The national forests and national grassland offer diverse outdoor opportunities. These lands are yours—to visit, care for, and most of all, enjoy.
Medicine Bow-Routt National Forests
The Medicine Bow-Routt National Forests extend from north central Colorado to central Wyoming. The national forests encompass portions of many mountain ranges, including Gore Range, Flat Tops, Parks Range, Elkhead, Medicine Bow Mountains, Sierra Madre, and Laramie Range.
The national forests provide year-round recreation opportunities for thousands of people. They also provide wildlife habitat, timber, and forage for livestock and are a vital source of water for irrigation, domestic use, and industry.
The topography varies greatly within the national forests. Elevation ranges from 5,500 to 12,940 feet. The climate ranges from semi-arid at low elevations to colder and less arid in the high country. Frost may occur at any time, and visitors to the higher elevations should be prepared for harsh weather, including snow and high winds, even during the summer months.

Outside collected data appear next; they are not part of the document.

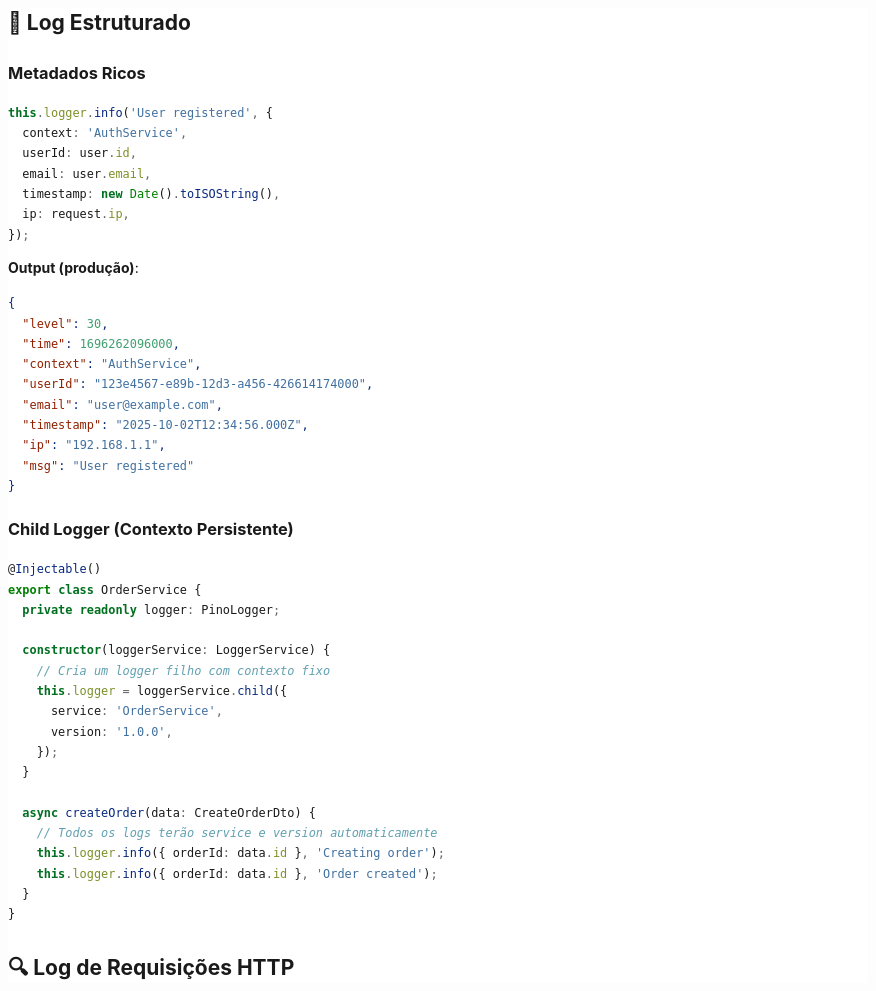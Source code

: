 ## 🎨 Log Estruturado

### Metadados Ricos

```typescript
this.logger.info('User registered', {
  context: 'AuthService',
  userId: user.id,
  email: user.email,
  timestamp: new Date().toISOString(),
  ip: request.ip,
});
```

**Output (produção)**:
```json
{
  "level": 30,
  "time": 1696262096000,
  "context": "AuthService",
  "userId": "123e4567-e89b-12d3-a456-426614174000",
  "email": "user@example.com",
  "timestamp": "2025-10-02T12:34:56.000Z",
  "ip": "192.168.1.1",
  "msg": "User registered"
}
```

### Child Logger (Contexto Persistente)

```typescript
@Injectable()
export class OrderService {
  private readonly logger: PinoLogger;

  constructor(loggerService: LoggerService) {
    // Cria um logger filho com contexto fixo
    this.logger = loggerService.child({
      service: 'OrderService',
      version: '1.0.0',
    });
  }

  async createOrder(data: CreateOrderDto) {
    // Todos os logs terão service e version automaticamente
    this.logger.info({ orderId: data.id }, 'Creating order');
    this.logger.info({ orderId: data.id }, 'Order created');
  }
}
```

## 🔍 Log de Requisições HTTP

Thunder Basin National Grassland
The Thunder Basin National Grassland is located in northeastern Wyoming in the Powder River Basin between the Big Horn Mountains and the Black Hills. Elevation on the national grassland ranges from 3,600 to 5,200 feet, and the climate is semi-arid.
The national grassland provides unique opportunities for recreation, including hiking, sightseeing, hunting, and fishing. There are no developed campgrounds; however, dispersed camping is allowed.
The national grassland abounds with wildlife year-round, provides forage for livestock, and is underlain with vast mineral resources. Land patterns are very complex because federal, state, and private lands are intermingled. The Douglas Ranger District administers the Thunder Basin National Grassland.